## EXERCISE PROMPT
Your answer must be an exact copy of the records below, minus any images.

********************

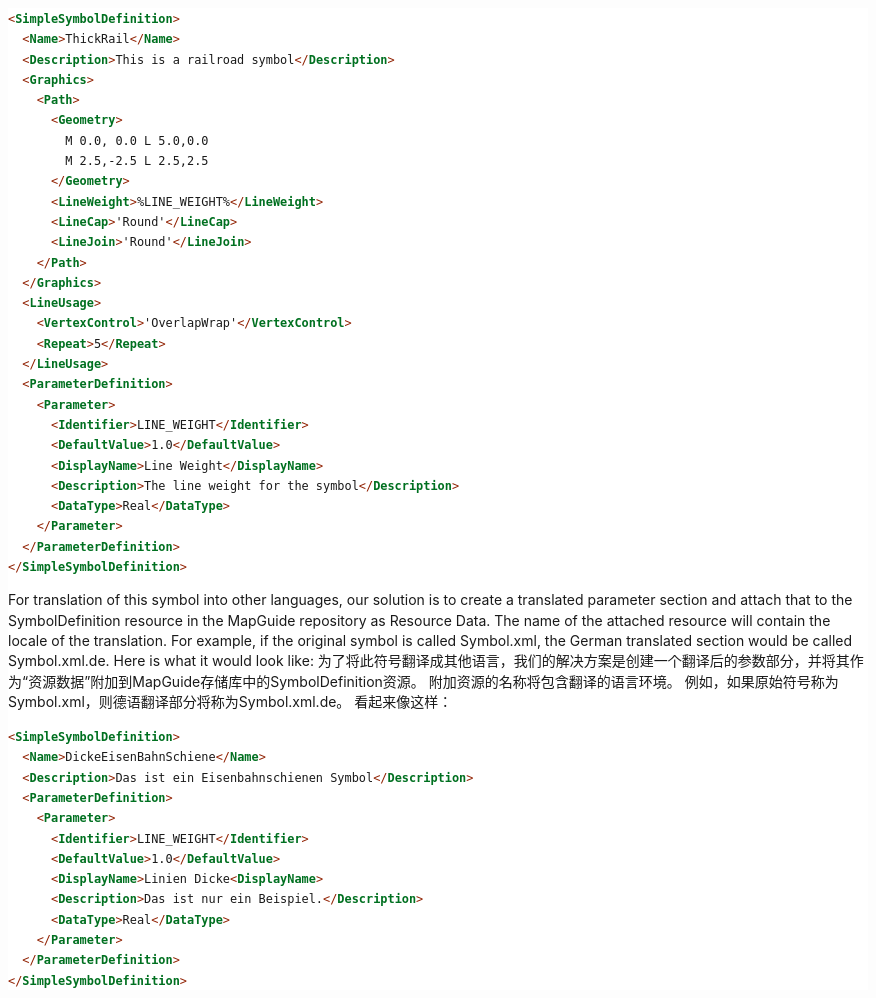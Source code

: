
 ```html
<SimpleSymbolDefinition>
  <Name>ThickRail</Name>
  <Description>This is a railroad symbol</Description>
  <Graphics>
    <Path>
      <Geometry>
        M 0.0, 0.0 L 5.0,0.0
        M 2.5,-2.5 L 2.5,2.5
      </Geometry>
      <LineWeight>%LINE_WEIGHT%</LineWeight>
      <LineCap>'Round'</LineCap>
      <LineJoin>'Round'</LineJoin>
    </Path>
  </Graphics>
  <LineUsage>
    <VertexControl>'OverlapWrap'</VertexControl>
    <Repeat>5</Repeat>
  </LineUsage>
  <ParameterDefinition>
    <Parameter>
      <Identifier>LINE_WEIGHT</Identifier>
      <DefaultValue>1.0</DefaultValue>
      <DisplayName>Line Weight</DisplayName>
      <Description>The line weight for the symbol</Description>
      <DataType>Real</DataType>
    </Parameter>
  </ParameterDefinition>
</SimpleSymbolDefinition>
```

For translation of this symbol into other languages, our solution is to create a translated parameter section and attach that to the SymbolDefinition resource in the MapGuide repository as Resource Data. The name of the attached resource will contain the locale of the translation. For example, if the original symbol is called Symbol.xml, the German translated section would be called Symbol.xml.de. Here is what it would look like:
为了将此符号翻译成其他语言，我们的解决方案是创建一个翻译后的参数部分，并将其作为“资源数据”附加到MapGuide存储库中的SymbolDefinition资源。 附加资源的名称将包含翻译的语言环境。 例如，如果原始符号称为Symbol.xml，则德语翻译部分将称为Symbol.xml.de。 看起来像这样：

```html
<SimpleSymbolDefinition>
  <Name>DickeEisenBahnSchiene</Name>
  <Description>Das ist ein Eisenbahnschienen Symbol</Description>
  <ParameterDefinition>
    <Parameter>
      <Identifier>LINE_WEIGHT</Identifier>
      <DefaultValue>1.0</DefaultValue>
      <DisplayName>Linien Dicke<DisplayName>
      <Description>Das ist nur ein Beispiel.</Description>
      <DataType>Real</DataType>
    </Parameter>
  </ParameterDefinition>
</SimpleSymbolDefinition>
```

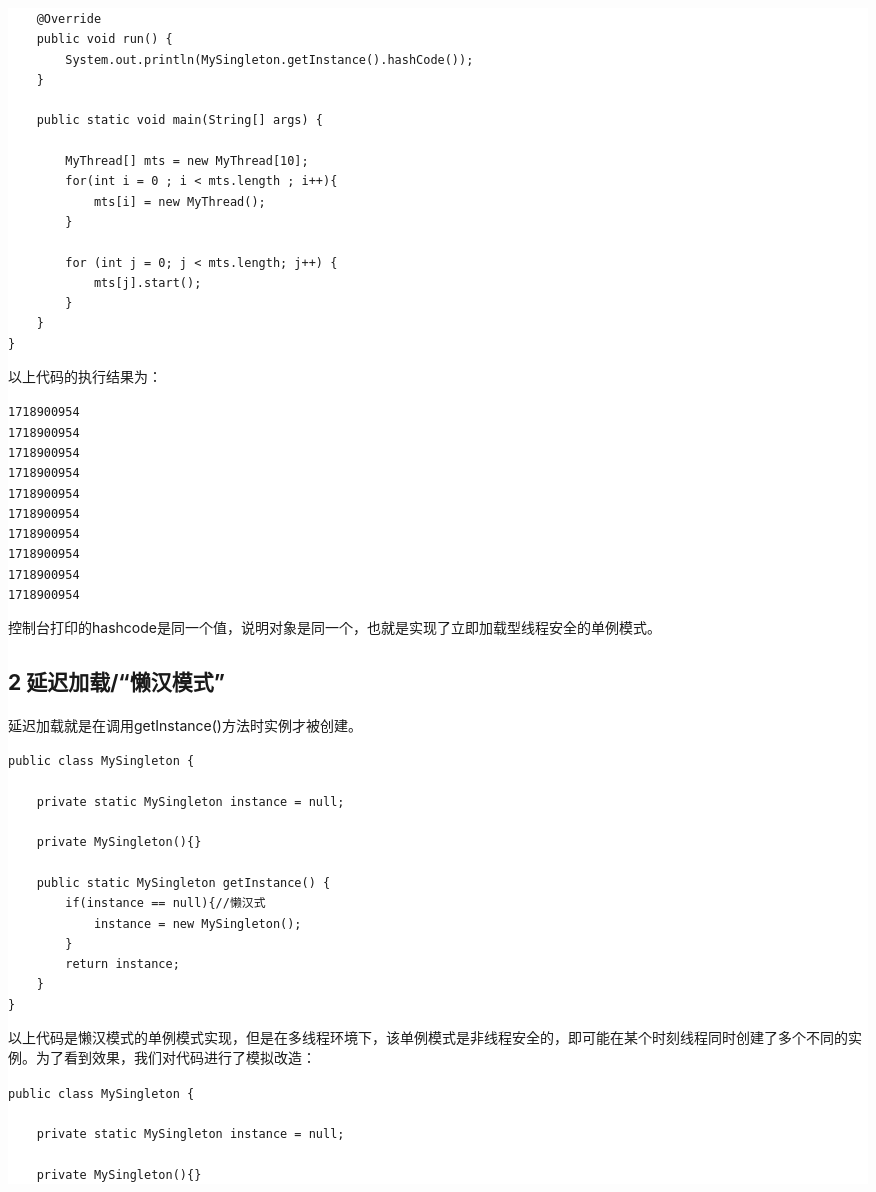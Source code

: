         @Override
        public void run() {
            System.out.println(MySingleton.getInstance().hashCode());
        }

        public static void main(String[] args) {

            MyThread[] mts = new MyThread[10];
            for(int i = 0 ; i < mts.length ; i++){
                mts[i] = new MyThread();
            }

            for (int j = 0; j < mts.length; j++) {
                mts[j].start();
            }
        }
    }

以上代码的执行结果为：

    1718900954
    1718900954
    1718900954
    1718900954
    1718900954
    1718900954
    1718900954
    1718900954
    1718900954
    1718900954

控制台打印的hashcode是同一个值，说明对象是同一个，也就是实现了立即加载型线程安全的单例模式。

## 2 延迟加载/“懒汉模式”
延迟加载就是在调用getInstance()方法时实例才被创建。

    public class MySingleton {

        private static MySingleton instance = null;

        private MySingleton(){}

        public static MySingleton getInstance() {
            if(instance == null){//懒汉式
                instance = new MySingleton();
            }
            return instance;
        }
    }

以上代码是懒汉模式的单例模式实现，但是在多线程环境下，该单例模式是非线程安全的，即可能在某个时刻线程同时创建了多个不同的实例。为了看到效果，我们对代码进行了模拟改造：

    public class MySingleton {

        private static MySingleton instance = null;

        private MySingleton(){}
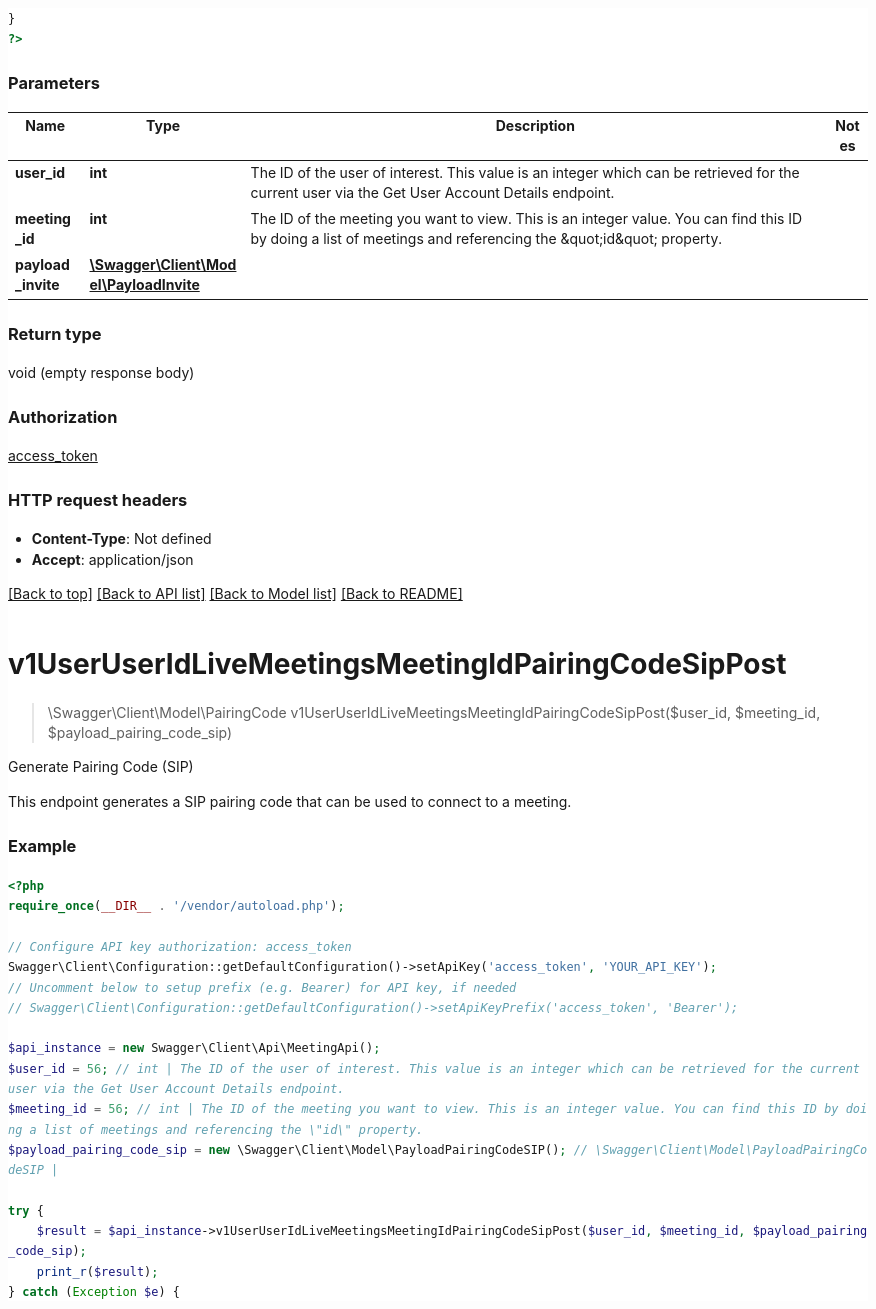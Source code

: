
 ```php
}
?>
```

### Parameters

Name | Type | Description  | Notes
------------- | ------------- | ------------- | -------------
 **user_id** | **int**| The ID of the user of interest. This value is an integer which can be retrieved for the current user via the Get User Account Details endpoint. |
 **meeting_id** | **int**| The ID of the meeting you want to view. This is an integer value. You can find this ID by doing a list of meetings and referencing the \&quot;id\&quot; property. |
 **payload_invite** | [**\Swagger\Client\Model\PayloadInvite**](../Model/\Swagger\Client\Model\PayloadInvite.md)|  |

### Return type

void (empty response body)

### Authorization

[access_token](../../README.md#access_token)

### HTTP request headers

 - **Content-Type**: Not defined
 - **Accept**: application/json

[[Back to top]](#) [[Back to API list]](../../README.md#documentation-for-api-endpoints) [[Back to Model list]](../../README.md#documentation-for-models) [[Back to README]](../../README.md)

# **v1UserUserIdLiveMeetingsMeetingIdPairingCodeSipPost**
> \Swagger\Client\Model\PairingCode v1UserUserIdLiveMeetingsMeetingIdPairingCodeSipPost($user_id, $meeting_id, $payload_pairing_code_sip)

Generate Pairing Code (SIP)

This endpoint generates a SIP pairing code that can be used to connect to a meeting.

### Example
```php
<?php
require_once(__DIR__ . '/vendor/autoload.php');

// Configure API key authorization: access_token
Swagger\Client\Configuration::getDefaultConfiguration()->setApiKey('access_token', 'YOUR_API_KEY');
// Uncomment below to setup prefix (e.g. Bearer) for API key, if needed
// Swagger\Client\Configuration::getDefaultConfiguration()->setApiKeyPrefix('access_token', 'Bearer');

$api_instance = new Swagger\Client\Api\MeetingApi();
$user_id = 56; // int | The ID of the user of interest. This value is an integer which can be retrieved for the current user via the Get User Account Details endpoint.
$meeting_id = 56; // int | The ID of the meeting you want to view. This is an integer value. You can find this ID by doing a list of meetings and referencing the \"id\" property.
$payload_pairing_code_sip = new \Swagger\Client\Model\PayloadPairingCodeSIP(); // \Swagger\Client\Model\PayloadPairingCodeSIP | 

try {
    $result = $api_instance->v1UserUserIdLiveMeetingsMeetingIdPairingCodeSipPost($user_id, $meeting_id, $payload_pairing_code_sip);
    print_r($result);
} catch (Exception $e) {
```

********************

## EXERCISE OUTPUT
Source code

:
 ```html
<SimpleSymbolDefinition>
  <Name>ThickRail</Name>
  <Description>This is a railroad symbol</Description>
  <Graphics>
    <Path>
      <Geometry>
        M 0.0, 0.0 L 5.0,0.0
        M 2.5,-2.5 L 2.5,2.5
      </Geometry>
      <LineWeight>%LINE_WEIGHT%</LineWeight>
      <LineCap>'Round'</LineCap>
      <LineJoin>'Round'</LineJoin>
    </Path>
  </Graphics>
  <LineUsage>
    <VertexControl>'OverlapWrap'</VertexControl>
    <Repeat>5</Repeat>
  </LineUsage>
  <ParameterDefinition>
    <Parameter>
      <Identifier>LINE_WEIGHT</Identifier>
      <DefaultValue>1.0</DefaultValue>
      <DisplayName>Line Weight</DisplayName>
      <Description>The line weight for the symbol</Description>
      <DataType>Real</DataType>
    </Parameter>
  </ParameterDefinition>
</SimpleSymbolDefinition>
```

For translation of this symbol into other languages, our solution is to create a translated parameter section and attach that to the SymbolDefinition resource in the MapGuide repository as Resource Data. The name of the attached resource will contain the locale of the translation. For example, if the original symbol is called Symbol.xml, the German translated section would be called Symbol.xml.de. Here is what it would look like:
为了将此符号翻译成其他语言，我们的解决方案是创建一个翻译后的参数部分，并将其作为“资源数据”附加到MapGuide存储库中的SymbolDefinition资源。 附加资源的名称将包含翻译的语言环境。 例如，如果原始符号称为Symbol.xml，则德语翻译部分将称为Symbol.xml.de。 看起来像这样：

```html
<SimpleSymbolDefinition>
  <Name>DickeEisenBahnSchiene</Name>
  <Description>Das ist ein Eisenbahnschienen Symbol</Description>
  <ParameterDefinition>
    <Parameter>
      <Identifier>LINE_WEIGHT</Identifier>
      <DefaultValue>1.0</DefaultValue>
      <DisplayName>Linien Dicke<DisplayName>
      <Description>Das ist nur ein Beispiel.</Description>
      <DataType>Real</DataType>
    </Parameter>
  </ParameterDefinition>
</SimpleSymbolDefinition>
```

Source code

:         @Override
        public void run() {
            System.out.println(MySingleton.getInstance().hashCode());
        }

        public static void main(String[] args) {

            MyThread[] mts = new MyThread[10];
            for(int i = 0 ; i < mts.length ; i++){
                mts[i] = new MyThread();
            }

            for (int j = 0; j < mts.length; j++) {
                mts[j].start();
            }
        }
    }

以上代码的执行结果为：

    1718900954
    1718900954
    1718900954
    1718900954
    1718900954
    1718900954
    1718900954
    1718900954
    1718900954
    1718900954

控制台打印的hashcode是同一个值，说明对象是同一个，也就是实现了立即加载型线程安全的单例模式。

## 2 延迟加载/“懒汉模式”
延迟加载就是在调用getInstance()方法时实例才被创建。

    public class MySingleton {

        private static MySingleton instance = null;

        private MySingleton(){}

        public static MySingleton getInstance() {
            if(instance == null){//懒汉式
                instance = new MySingleton();
            }
            return instance;
        }
    }

以上代码是懒汉模式的单例模式实现，但是在多线程环境下，该单例模式是非线程安全的，即可能在某个时刻线程同时创建了多个不同的实例。为了看到效果，我们对代码进行了模拟改造：

    public class MySingleton {

        private static MySingleton instance = null;

        private MySingleton(){}
Source code

:
 ```php
}
?>
```

### Parameters

Name | Type | Description  | Notes
------------- | ------------- | ------------- | -------------
 **user_id** | **int**| The ID of the user of interest. This value is an integer which can be retrieved for the current user via the Get User Account Details endpoint. |
 **meeting_id** | **int**| The ID of the meeting you want to view. This is an integer value. You can find this ID by doing a list of meetings and referencing the \&quot;id\&quot; property. |
 **payload_invite** | [**\Swagger\Client\Model\PayloadInvite**](../Model/\Swagger\Client\Model\PayloadInvite.md)|  |

### Return type

void (empty response body)

### Authorization

[access_token](../../README.md#access_token)

### HTTP request headers

 - **Content-Type**: Not defined
 - **Accept**: application/json

[[Back to top]](#) [[Back to API list]](../../README.md#documentation-for-api-endpoints) [[Back to Model list]](../../README.md#documentation-for-models) [[Back to README]](../../README.md)

# **v1UserUserIdLiveMeetingsMeetingIdPairingCodeSipPost**
> \Swagger\Client\Model\PairingCode v1UserUserIdLiveMeetingsMeetingIdPairingCodeSipPost($user_id, $meeting_id, $payload_pairing_code_sip)

Generate Pairing Code (SIP)

This endpoint generates a SIP pairing code that can be used to connect to a meeting.

### Example
```php
<?php
require_once(__DIR__ . '/vendor/autoload.php');

// Configure API key authorization: access_token
Swagger\Client\Configuration::getDefaultConfiguration()->setApiKey('access_token', 'YOUR_API_KEY');
// Uncomment below to setup prefix (e.g. Bearer) for API key, if needed
// Swagger\Client\Configuration::getDefaultConfiguration()->setApiKeyPrefix('access_token', 'Bearer');

$api_instance = new Swagger\Client\Api\MeetingApi();
$user_id = 56; // int | The ID of the user of interest. This value is an integer which can be retrieved for the current user via the Get User Account Details endpoint.
$meeting_id = 56; // int | The ID of the meeting you want to view. This is an integer value. You can find this ID by doing a list of meetings and referencing the \"id\" property.
$payload_pairing_code_sip = new \Swagger\Client\Model\PayloadPairingCodeSIP(); // \Swagger\Client\Model\PayloadPairingCodeSIP | 

try {
    $result = $api_instance->v1UserUserIdLiveMeetingsMeetingIdPairingCodeSipPost($user_id, $meeting_id, $payload_pairing_code_sip);
    print_r($result);
} catch (Exception $e) {
```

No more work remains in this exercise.